Ranks #759 of 3,146 FMCSR codes by citation frequency • OOS rate of 2.1% is below the FMCSR-wide average of 33.3%.
Violation Description
Floor of commercial motor vehicle is not substantially constructed, free of unnecessary holes, and properly maintained.
Questions & Answers
Direct answers grounded in TruckCodex inspection data
will 393.84 put my truck out of service
No, not usually. Across 13 million inspections, we see that 393.84 citations result in out-of-service placement only 2.1% of the time. Of 901 all-time citations for defective floors, just 19 trucks were pulled from service. That's far below the 31.4% all-FMCSR average OOS rate, meaning inspectors treat this as a fixable maintenance issue rather than an immediate safety shutdown.
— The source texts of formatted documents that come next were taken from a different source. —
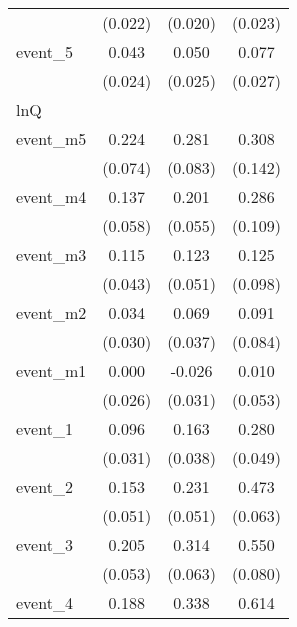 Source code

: {\begin{tabular}{l*{3}{c}}
            &     (0.022)         &     (0.020)         &     (0.023)         \\
[1em]
event\_5     &       0.043         &       0.050\sym{*}  &       0.077\sym{**} \\
            &     (0.024)         &     (0.025)         &     (0.027)         \\
\hline
lnQ         &                     &                     &                     \\
event\_m5    &       0.224\sym{**} &       0.281\sym{***}&       0.308\sym{*}  \\
            &     (0.074)         &     (0.083)         &     (0.142)         \\
[1em]
event\_m4    &       0.137\sym{*}  &       0.201\sym{***}&       0.286\sym{**} \\
            &     (0.058)         &     (0.055)         &     (0.109)         \\
[1em]
event\_m3    &       0.115\sym{**} &       0.123\sym{*}  &       0.125         \\
            &     (0.043)         &     (0.051)         &     (0.098)         \\
[1em]
event\_m2    &       0.034         &       0.069         &       0.091         \\
            &     (0.030)         &     (0.037)         &     (0.084)         \\
[1em]
event\_m1    &       0.000         &      -0.026         &       0.010         \\
            &     (0.026)         &     (0.031)         &     (0.053)         \\
[1em]
event\_1     &       0.096\sym{**} &       0.163\sym{***}&       0.280\sym{***}\\
            &     (0.031)         &     (0.038)         &     (0.049)         \\
[1em]
event\_2     &       0.153\sym{**} &       0.231\sym{***}&       0.473\sym{***}\\
            &     (0.051)         &     (0.051)         &     (0.063)         \\
[1em]
event\_3     &       0.205\sym{***}&       0.314\sym{***}&       0.550\sym{***}\\
            &     (0.053)         &     (0.063)         &     (0.080)         \\
[1em]
event\_4     &       0.188\sym{**} &       0.338\sym{***}&       0.614\sym{***}\\

\end{tabular}}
how many CSA points do I get for 393.84
This violation carries a CSA severity weight of 3, which is relatively light. That means each citation adds 3 points to your carrier's Vehicle Maintenance BASIC score within a 30-day window. Multiple citations within the same month stack (3 points × number of violations in 30 days), so don't ignore this if you're operating a fleet—fix floors promptly to avoid repeated citations.
393.84 what do I do right after being cited
Immediate steps:
Document the floor condition. Take photos of the defective areas before repair.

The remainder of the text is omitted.